Sega have outdone themselves in the amount of unique and well-realized details packed into the game. Yakuza 0 features an intricate upgrading system that uses the in-game currency to level up both Majima and Kazuma, often giving them small perks, skills and abilities that can completely change the tide of a fight. In-game currency is centralized to both upgrade the characters and utilize in the world, usually to buy useful items and medicines. While this seems like it may be bothersome and require grinding, money is surprisingly easy to acquire as random encounters with street thugs often rewards you in the thousands, sometimes even more. Halfway into the game, you’ll have more money than you know what to realistically do with, which makes the upgrading tree a breeze to complete.
However, due to the excessive wealth your character will gain well after doing all the necessary upgrades, the game difficulty drops fairly quickly. Street encounters feel less challenging once Majima or Kazuma’s fighting styles are boosted to their maximum, empowering the player over the enemies in cartoonish fashion. Even boss fights in main quests tend to become tedious once you’ve learnt how to cheese one move set over and over until you’ve won.

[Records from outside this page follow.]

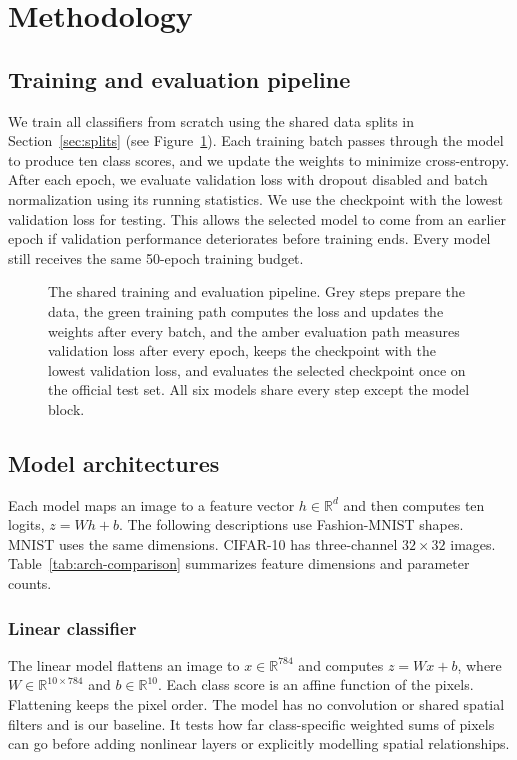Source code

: \section{Methodology}
\label{sec:methods}

\subsection{Training and evaluation pipeline}
We train all classifiers from scratch using the shared data splits in
Section~\ref{sec:splits} (see Figure~\ref{fig:pipeline}). Each training batch passes through the model to produce
ten class scores, and we update the weights to minimize cross-entropy.
After each epoch, we evaluate validation loss with dropout disabled and batch
normalization using its running statistics. We use the checkpoint with the
lowest validation loss for testing. This allows the selected model to come
from an earlier epoch if validation performance deteriorates before training
ends. Every model still receives the same 50-epoch training budget.

\begin{figure}[htbp]
\centering

\caption{The shared training and evaluation pipeline. Grey steps prepare the
data, the green training path computes the loss and updates the weights after
every batch, and the amber evaluation path measures validation loss after every
epoch, keeps the checkpoint with the lowest validation loss, and evaluates the
selected checkpoint once on the official test set. All six models share every
step except the model block.}
\label{fig:pipeline}
\end{figure}

\subsection{Model architectures}
\label{sec:architectures}
Each model maps an image to a feature vector $h\in\mathbb{R}^{d}$ and then
computes ten logits, $z=Wh+b$. The following descriptions use Fashion-MNIST
shapes. MNIST uses the same dimensions. CIFAR-10 has three-channel
$32\times32$ images. Table~\ref{tab:arch-comparison} summarizes feature
dimensions and parameter counts.

\subsubsection{Linear classifier}
The linear model flattens an image to $x\in\mathbb{R}^{784}$ and computes
$z=Wx+b$, where $W\in\mathbb{R}^{10\times784}$ and $b\in\mathbb{R}^{10}$.
Each class score is an affine function of the pixels. Flattening keeps the pixel
order. The model has no convolution or shared spatial filters and is our baseline. It tests how far class-specific weighted sums of pixels can go before adding
nonlinear layers or explicitly modelling spatial relationships.


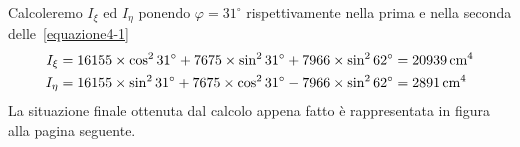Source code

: Calcoleremo $I_{\xi}$ ed $I_{\eta}$ ponendo $\varphi=31^{\circ}$ rispettivamente nella prima e nella seconda delle~\eqref{equazione4-1}
\begin{align*}
I_{\xi} &= 16155\times\cos^{2}31^{\circ}+7675\times\sin^{2}31^{\circ}+7966\times\sin^{2}62^{\circ} = 20939\,\textup{cm}^4 \\
I_{\eta} &= 16155\times\sin^{2}31^{\circ}+7675\times\cos^{2}31^{\circ}-7966\times\sin^{2}62^{\circ} = 2891\,\textup{cm}^4
\end{align*}
La situazione finale ottenuta dal calcolo appena fatto è rappresentata in figura alla pagina seguente.
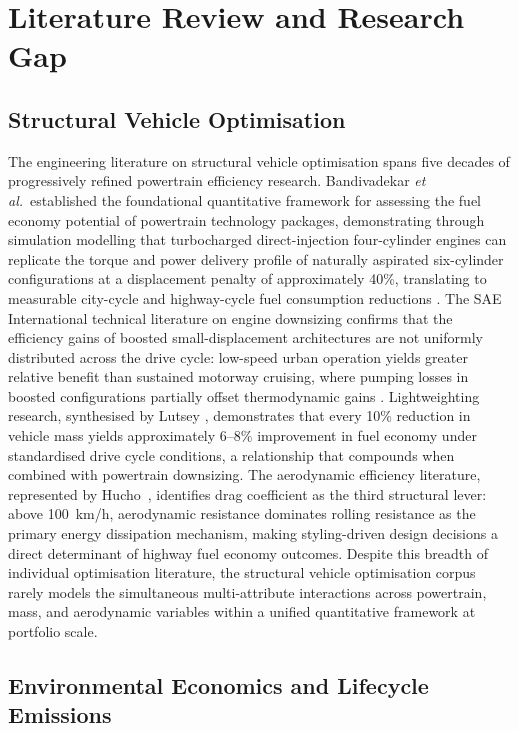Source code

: \documentclass[conference]{IEEEtran}
\begin{document}
\section{Literature Review and Research Gap}

\subsection{Structural Vehicle Optimisation}

The engineering literature on structural vehicle optimisation spans five
decades of progressively refined powertrain efficiency research.
Bandivadekar \textit{et al.}\ established the foundational quantitative
framework for assessing the fuel economy potential of powertrain
technology packages, demonstrating through simulation modelling that
turbocharged direct-injection four-cylinder engines can replicate the
torque and power delivery profile of naturally aspirated six-cylinder
configurations at a displacement penalty of approximately 40\%, translating
to measurable city-cycle and highway-cycle fuel consumption reductions
\cite{bandivadekar2011beyond}. The SAE International technical literature
on engine downsizing confirms that the efficiency gains of boosted
small-displacement architectures are not uniformly distributed across
the drive cycle: low-speed urban operation yields greater relative
benefit than sustained motorway cruising, where pumping losses in
boosted configurations partially offset thermodynamic gains
\cite{sae2021downsizing}. Lightweighting research, synthesised by
Lutsey \cite{lutsey2010compounding}, demonstrates that every 10\%
reduction in vehicle mass yields approximately 6--8\% improvement in
fuel economy under standardised drive cycle conditions, a relationship
that compounds when combined with powertrain downsizing. The aerodynamic
efficiency literature, represented by Hucho~\cite{hucho1998aerodynamics},
identifies drag coefficient as the third structural lever: above
100~km/h, aerodynamic resistance dominates rolling resistance as the
primary energy dissipation mechanism, making styling-driven design
decisions a direct determinant of highway fuel economy outcomes.
Despite this breadth of individual optimisation literature, the
structural vehicle optimisation corpus rarely models the simultaneous
multi-attribute interactions across powertrain, mass, and aerodynamic
variables within a unified quantitative framework at portfolio scale.

\subsection{Environmental Economics and Lifecycle Emissions}
\end{document}
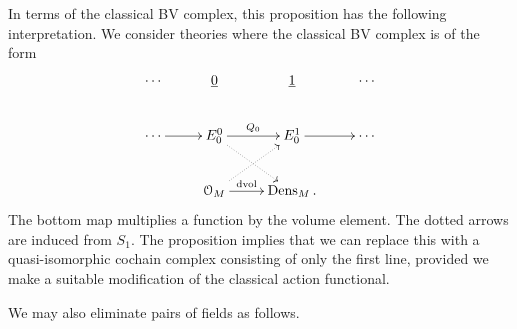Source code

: \documentclass[10pt, oneside]{article}
\begin{document}
\begin{remark}
In terms of the classical BV complex, this proposition has the following interpretation.  We consider theories where the classical BV complex is of the form
\[\xymatrix{
\cdots & \ul{0} & \ul{1} & \cdots \\
\cdots \ar[r] & E_0^0 \ar[r]^{Q_0} \ar@{.>}[dr] & E_0^1 \ar[r] &\cdots \\
&\cO_M \ar^-{{\rm dvol}}[r] \ar@{.>}[ur] &\dens_M. &
}\]
The bottom map multiplies a function by the volume element.
The dotted arrows are induced from $S_1$.
The proposition implies that we can replace this with a quasi-isomorphic cochain complex consisting of only the first line, provided we make a suitable modification of the classical action functional. 
\end{remark}


We may also eliminate pairs of fields as follows.
\end{document}
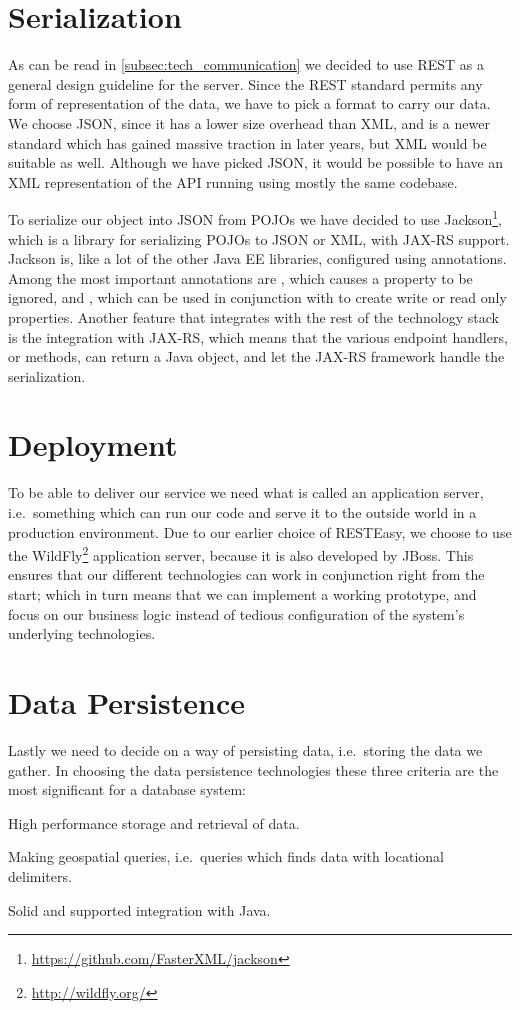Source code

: \section{Serialization}\label{subsec:serialization_tech}
As can be read in \cref{subsec:tech_communication} we decided to use REST as a general design guideline for the server.
Since the REST standard permits any form of representation of the data, we have to pick a format to carry our data.
We choose JSON, since it has a lower size overhead than XML, and is a newer standard which has gained massive traction in later years, but XML would be suitable as well.
Although we have picked JSON, it would be possible to have an XML representation of the API running using mostly the same codebase.

To serialize our object into JSON from \acp{POJO} we have decided to use Jackson\footnote{\url{https://github.com/FasterXML/jackson}}, which is a library for serializing \acp{POJO} to JSON or XML, with JAX-RS support.
Jackson is, like a lot of the other \ac{Java EE} libraries, configured using annotations.
Among the most important annotations are , which causes a property to be ignored, and , which can be used in conjunction with  to create write or read only properties.
Another feature that integrates with the rest of the technology stack is the integration with JAX-RS, which means that the various endpoint handlers, or methods, can return a Java object, and let the JAX-RS framework handle the serialization.

\section{Deployment}
To be able to deliver our service we need what is called an application server, i.e.~something which can run our code and serve it to the outside world in a production environment.
Due to our earlier choice of RESTEasy, we choose to use the WildFly\footnote{\url{http://wildfly.org/}} application server, because it is also developed by JBoss.
This ensures that our different technologies can work in conjunction right from the start;
which in turn means that we can implement a working prototype, and focus on our business logic instead of tedious configuration of the system's underlying technologies.

\section{Data Persistence}\label{subsec:datapersistence}
Lastly we need to decide on a way of persisting data, i.e.~storing the data we gather.
In choosing the data persistence technologies these three criteria are the most significant for a database system:
\begin{eletterate}
    \item High performance storage and retrieval of data.
    \item Making geospatial queries, i.e.~queries which finds data with locational delimiters.
    \item Solid and supported integration with Java.
\end{eletterate}


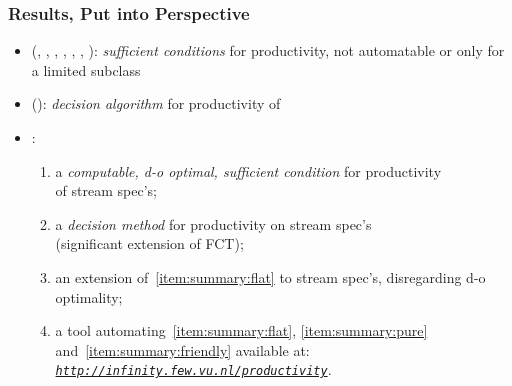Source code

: \documentclass[10pt]{beamer}
\begin{document}
\begin{frame}%
  \frametitle{Results, Put into Perspective}

\vspace*{-0.5ex}
%
\begin{itemize}%
  \item
  (, , ,
   ,  
   , ,
   ):
  \emph{sufficient conditions} for productivity,
  not automatable or only for a limited subclass
    \vspace*{0.5ex}
  \item
   ():
  \emph{decision algorithm} for productivity of  
    \vspace*{0.5ex}
  \item
  :
    \begin{enumerate}
      \vspace*{0.75ex}
      \item\label{item:summary:flat}
        a \emph{computable, d-o optimal,
        sufficient condition} for productivity\\
        of  stream spec's;
        \vspace*{0.5ex}
      \item\label{item:summary:pure}
        a \emph{decision method} for productivity on 
         stream spec's\\
        (significant extension of FCT);
        \vspace*{0.5ex}
      \item\label{item:summary:friendly} 
        an extension of~\ref{item:summary:flat}
        to  stream spec's,
        disregarding d-o optimality;
        \vspace*{0.5ex}
      \item a tool automating~\ref{item:summary:flat}, \ref{item:summary:pure} 
        and~\ref{item:summary:friendly} available at:
        \href{http://localhost/productivity/}%
         {\emph{\tt http://infinity.few.vu.nl/productivity}}.
   \end{enumerate}
\end{itemize}

\end{frame}%
\end{document}
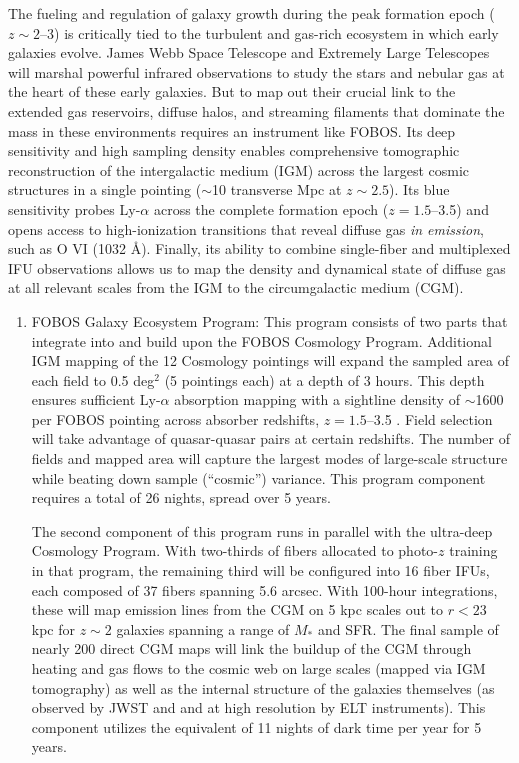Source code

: \documentclass[oneside,11pt]{amsart}
\newcounter{chalno}
\newcommand{\chal}[1]{\refstepcounter{chalno}\label{#1}}
\begin{document}
The fueling and regulation of galaxy growth during the peak formation epoch ($z \sim2$--3) is critically tied to the turbulent and gas-rich ecosystem in which early galaxies evolve.  James Webb Space Telescope and Extremely Large Telescopes will marshal powerful infrared observations to study the stars and nebular gas at the heart of these early galaxies.  But to map out their crucial link to the extended gas reservoirs, diffuse halos, and streaming filaments that dominate the mass in these environments requires an instrument like FOBOS.  Its deep sensitivity and high sampling density enables comprehensive tomographic reconstruction of the intergalactic medium (IGM) across the largest cosmic structures in a single pointing ($\sim$10 transverse Mpc at $z \sim 2.5$).  Its blue sensitivity probes Ly-$\alpha$ across the complete formation epoch ($z = 1.5$--3.5) and opens access to high-ionization transitions that reveal diffuse gas \emph{in emission}, such as O VI (1032 \AA).  Finally, its ability to combine single-fiber and multiplexed IFU observations allows us to map the density and dynamical state of diffuse gas at all relevant scales from the IGM to the circumgalactic medium (CGM).




\begin{enumerate}[rightmargin=0.2cm,leftmargin=0.2cm]
%
\chal{phot}
%
\item[] {\textsf {\large FOBOS Galaxy Ecosystem Program:}} This program consists of two parts that integrate into and build upon the FOBOS Cosmology Program.  Additional IGM mapping of the 12 Cosmology pointings will expand the sampled area of each field to 0.5 deg$^2$ (5 pointings each) at a depth of 3 hours.  This depth ensures sufficient Ly-$\alpha$ absorption mapping with a sightline density of $\sim$1600 per FOBOS pointing across absorber redshifts, $z = 1.5$--3.5 \citep[see][]{lee16}.  Field selection will take advantage of quasar-quasar pairs at certain redshifts.  The number of fields and mapped area will capture the largest modes of large-scale structure while beating down sample (``cosmic'') variance.  This program component requires a total of 26 nights, spread over 5 years.

The second component of this program runs in parallel with the ultra-deep Cosmology Program.  With two-thirds of fibers allocated to photo-$z$ training in that program, the remaining third will be configured into 16 fiber IFUs, each composed of 37 fibers spanning 5.6 arcsec.  With 100-hour integrations, these will map emission lines from the CGM on 5 kpc scales out to $r < 23$ kpc for $z \sim 2$ galaxies spanning a range of $M_*$ and SFR.  The final sample of nearly 200 direct CGM maps will link the buildup of the CGM through heating and gas flows to the cosmic web on large scales (mapped via IGM tomography) as well as the internal structure of the galaxies themselves (as observed by JWST and and at high resolution by ELT instruments).  This component utilizes the equivalent of 11 nights of dark time per year for 5 years.

%
\end{enumerate}
\end{document}
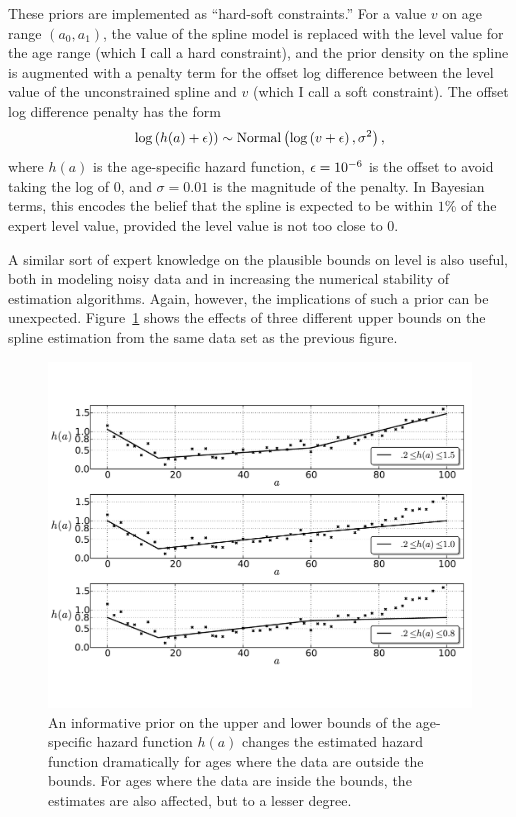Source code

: These priors are implemented as ``hard-soft constraints.''  For a
value $v$ on age range $(a_0,a_1)$, the value of the spline model is
replaced with the level value for the age range (which I call a hard
constraint), and the prior density on the spline is augmented with a
penalty term for the offset log difference between the level value of
the unconstrained spline and $v$ (which I call a soft constraint). The
offset log difference penalty has the form
\[
\log\left(h(a)+\epsilon)\right) \sim
 \operatorname{Normal}\left(\log\left(v + \epsilon\right), \sigma^2\right),
\]
where $h(a)$ is the age-specific hazard function, $\epsilon = 10^{-6}$ is the
offset to avoid taking the log of $0$, and $\sigma = 0.01$ is the
magnitude of the penalty.  In Bayesian terms, this encodes the belief
that the spline is expected to be within $1$\% of the expert level
value, provided the level value is not too close to $0$.

A similar sort of expert knowledge on the plausible bounds on
level is also useful, both in modeling noisy data and in increasing
the numerical stability of estimation algorithms. Again, however, the
implications of such a prior can be unexpected.
Figure~\ref{level-bounds-priors} shows the effects of three different
upper bounds on the spline estimation from the same data set as the
previous figure.

\begin{figure}[h]
\begin{center}
\includegraphics[width=\textwidth]{level_bound-smoothing-splines.pdf}
\caption[An informative prior on the upper and lower bounds of the
  age-specific hazard function $h(a)$.]{An informative prior on the
  upper and lower bounds of the age-specific hazard function $h(a)$
  changes the estimated hazard function dramatically for
  ages where the data are outside the bounds. For ages where the data
  are inside the bounds, the estimates are also affected, but to a lesser degree.}
\label{level-bounds-priors}
\end{center}
\end{figure}



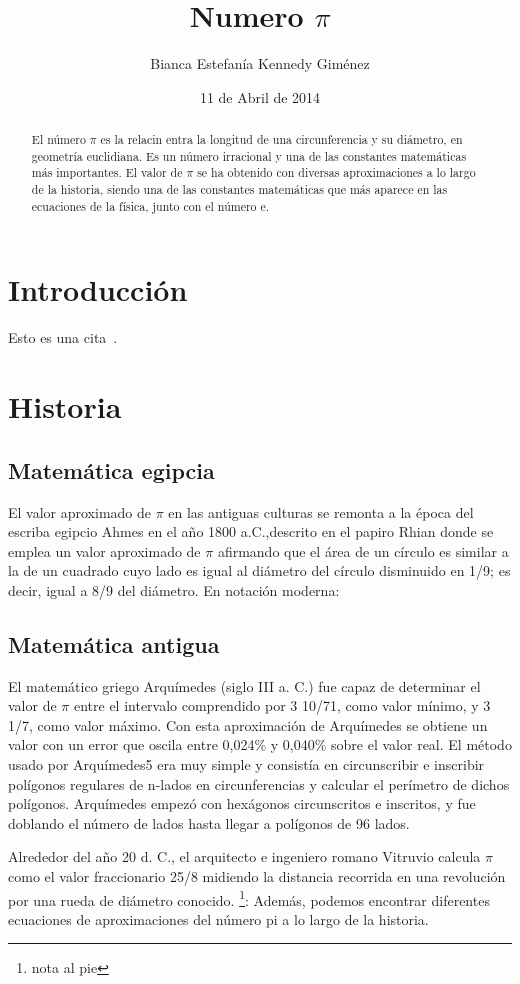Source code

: \documentclass[12pt,a4paper]{article}
\begin{document}
\title{Numero $\pi $}
\author{Bianca Estefanía Kennedy Giménez}
\date{11 de Abril de 2014}
\maketitle

\begin{abstract}
El número $\pi$ es la relacin entra la longitud de una circunferencia y su diámetro, en geometría euclidiana. Es un número irracional y una de las constantes matemáticas más importantes.
El valor de $\pi$ se ha obtenido con diversas aproximaciones a lo largo de la historia, siendo una de las constantes matemáticas que más aparece en las ecuaciones de la física, junto con el número e. 
\end{abstract}

\section{Introducción}
Esto es una cita~\cite{Lamport:LDP94}.

\section{Historia}
\subsection{Matemática egipcia}
El valor aproximado de $\pi$ en las antiguas culturas se remonta a la época del escriba egipcio Ahmes en el año 1800 a.C.,descrito en el papiro Rhian donde se emplea un valor aproximado de $\pi$ afirmando que el área de un círculo es similar a la de un cuadrado cuyo lado es igual al diámetro del círculo disminuido en 1/9; es decir, igual a 8/9 del diámetro. En notación moderna:
\subsection{Matemática antigua}
El matemático griego Arquímedes (siglo III a. C.) fue capaz de determinar el valor de $\pi$ entre el intervalo comprendido por 3 10/71, como valor mínimo, y 3 1/7, como valor máximo. Con esta aproximación de Arquímedes se obtiene un valor con un error que oscila entre 0,024$\%$ y 0,040$\%$ sobre el valor real. El método usado por Arquímedes5 era muy simple y consistía en circunscribir e inscribir polígonos regulares de n-lados en circunferencias y calcular el perímetro de dichos polígonos. Arquímedes empezó con hexágonos circunscritos e inscritos, y fue doblando el número de lados hasta llegar a polígonos de 96 lados.

Alrededor del año 20 d. C., el arquitecto e ingeniero romano Vitruvio calcula $\pi$ como el valor fraccionario 25/8 midiendo la distancia recorrida en una revolución por una rueda de diámetro conocido.
\footnote{nota al pie}:
Además, podemos encontrar diferentes ecuaciones de aproximaciones del número pi a lo largo de la historia.


\end{document}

However, if you wish to strictly stick to the main story and ignore the admittedly enticing side activities, you’ll find much challenge and reward from the experience there.
Verdict: Sega have delivered the best Yakuza game in years. Yakuza 0 smartly diverts from the dreaded and tiresome tropes of prequels to create a stylish, unique and wonderfully detailed game that you won’t find in other ambitious open world titles. Majima and Kazuma are as charmingly entertaining as criminal protagonists can get, each earning a well-rounded character arc in a story that pays homage to old-school Japanese action/mob flicks and invites players to experience them first-hand in all their over-the-top, cheesy glory. Despite a few unbalanced hiccups in character progression and narrative, Yakuza 0 is an immensely satisfying game that lovingly respects its roots while building upon it.